= Edgar Ewing Brandon =

American academic (1865-1957)

Edgar Ewing Brandon (August 9, 1865 – June 8, 1957) was a professor of French and college administrator who served twice as acting president of Miami University (1909–10 and 1927–28) and was an expert on the Marquis de Lafayette.

Born in York Springs, Pennsylvania, Brandon earned an A.B. degree from the University of Michigan, a A.M. degree from the University of Missouri in 1897 and a Docteur d'Universite degree from the University of Paris in 1904.

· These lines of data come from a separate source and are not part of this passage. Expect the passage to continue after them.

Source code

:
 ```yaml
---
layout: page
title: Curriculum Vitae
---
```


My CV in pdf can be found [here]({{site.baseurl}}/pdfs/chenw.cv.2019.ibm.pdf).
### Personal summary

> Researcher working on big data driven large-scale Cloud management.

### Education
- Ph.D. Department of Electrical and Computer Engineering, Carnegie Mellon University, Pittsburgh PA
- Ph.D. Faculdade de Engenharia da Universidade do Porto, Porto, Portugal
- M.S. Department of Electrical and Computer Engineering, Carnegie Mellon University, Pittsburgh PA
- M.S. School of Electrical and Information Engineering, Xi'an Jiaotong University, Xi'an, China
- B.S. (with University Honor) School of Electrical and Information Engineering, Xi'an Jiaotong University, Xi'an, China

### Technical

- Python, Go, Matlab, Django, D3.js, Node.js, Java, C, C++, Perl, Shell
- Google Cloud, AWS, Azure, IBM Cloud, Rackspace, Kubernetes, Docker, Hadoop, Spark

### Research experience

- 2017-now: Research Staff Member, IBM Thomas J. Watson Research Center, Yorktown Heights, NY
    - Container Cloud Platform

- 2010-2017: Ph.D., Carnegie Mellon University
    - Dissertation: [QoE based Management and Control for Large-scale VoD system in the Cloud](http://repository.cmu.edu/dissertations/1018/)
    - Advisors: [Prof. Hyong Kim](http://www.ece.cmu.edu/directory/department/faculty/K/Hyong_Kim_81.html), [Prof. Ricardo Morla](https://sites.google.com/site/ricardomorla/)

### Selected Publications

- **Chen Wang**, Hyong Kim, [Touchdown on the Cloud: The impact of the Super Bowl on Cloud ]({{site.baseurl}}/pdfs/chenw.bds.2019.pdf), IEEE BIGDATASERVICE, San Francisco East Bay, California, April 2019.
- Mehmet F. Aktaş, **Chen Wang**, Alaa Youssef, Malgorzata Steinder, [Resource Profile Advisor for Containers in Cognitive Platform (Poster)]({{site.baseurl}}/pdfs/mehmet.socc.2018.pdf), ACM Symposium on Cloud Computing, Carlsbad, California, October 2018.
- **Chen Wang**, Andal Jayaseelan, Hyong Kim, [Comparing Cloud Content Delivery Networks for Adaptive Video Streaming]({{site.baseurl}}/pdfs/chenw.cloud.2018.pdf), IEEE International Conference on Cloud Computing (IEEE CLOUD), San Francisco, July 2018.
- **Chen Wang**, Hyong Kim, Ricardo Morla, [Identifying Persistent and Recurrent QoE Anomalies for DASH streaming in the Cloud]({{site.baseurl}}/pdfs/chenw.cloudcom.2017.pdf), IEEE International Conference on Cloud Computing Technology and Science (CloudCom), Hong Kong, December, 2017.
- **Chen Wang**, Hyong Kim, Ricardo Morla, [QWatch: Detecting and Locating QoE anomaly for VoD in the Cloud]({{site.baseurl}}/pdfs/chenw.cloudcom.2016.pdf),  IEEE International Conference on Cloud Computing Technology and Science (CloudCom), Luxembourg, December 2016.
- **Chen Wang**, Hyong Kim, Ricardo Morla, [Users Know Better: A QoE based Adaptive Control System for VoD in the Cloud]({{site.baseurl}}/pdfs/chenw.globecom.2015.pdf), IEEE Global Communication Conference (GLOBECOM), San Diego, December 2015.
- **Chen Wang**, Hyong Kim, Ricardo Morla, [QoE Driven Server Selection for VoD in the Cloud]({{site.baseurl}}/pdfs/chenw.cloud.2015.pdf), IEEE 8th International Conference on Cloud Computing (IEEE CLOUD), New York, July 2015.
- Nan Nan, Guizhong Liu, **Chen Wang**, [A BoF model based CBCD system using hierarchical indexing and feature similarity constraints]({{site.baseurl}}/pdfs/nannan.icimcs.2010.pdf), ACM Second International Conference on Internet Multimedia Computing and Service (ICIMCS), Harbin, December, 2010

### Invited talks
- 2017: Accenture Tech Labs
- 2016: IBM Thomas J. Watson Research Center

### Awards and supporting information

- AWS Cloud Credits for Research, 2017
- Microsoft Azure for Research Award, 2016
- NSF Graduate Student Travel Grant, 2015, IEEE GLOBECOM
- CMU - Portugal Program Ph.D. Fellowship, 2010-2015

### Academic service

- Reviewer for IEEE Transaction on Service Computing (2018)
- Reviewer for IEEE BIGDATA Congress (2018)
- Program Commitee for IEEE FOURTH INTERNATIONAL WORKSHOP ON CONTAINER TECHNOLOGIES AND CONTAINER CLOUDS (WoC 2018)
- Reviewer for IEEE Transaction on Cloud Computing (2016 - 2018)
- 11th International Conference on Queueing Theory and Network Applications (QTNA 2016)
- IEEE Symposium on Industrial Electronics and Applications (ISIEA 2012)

Dr. Brandon was appointed professor of Romance Languages at Miami University and held that position until his retirement in 1931. He served as vice president of Miami University from 1908 to 1931, Dean from 1912 to 1931 and was twice acting president. In 1906, he became the first faculty advisor to the organization that would become Phi Kappa Tau fraternity and later served two terms as national president of the fraternity. For his guidance in the development of the fraternity, he is known as the "Architect of Phi Kappa Tau." The fraternity gives the Edgar Ewing Brandon Award to outstanding faculty advisors in the fraternity each year.

During World War I, he served in France as director of the Foyer du Soldat (French YMCA).

In his retirement, he wrote two books on the Marquis de Lafayette chronicling his travels through the United States.

He died in Hamilton, Ohio and is buried in the Oxford (Ohio) Cemetery. Brandon Hall, a dormitory on the Miami University campus is named for Dr. Brandon.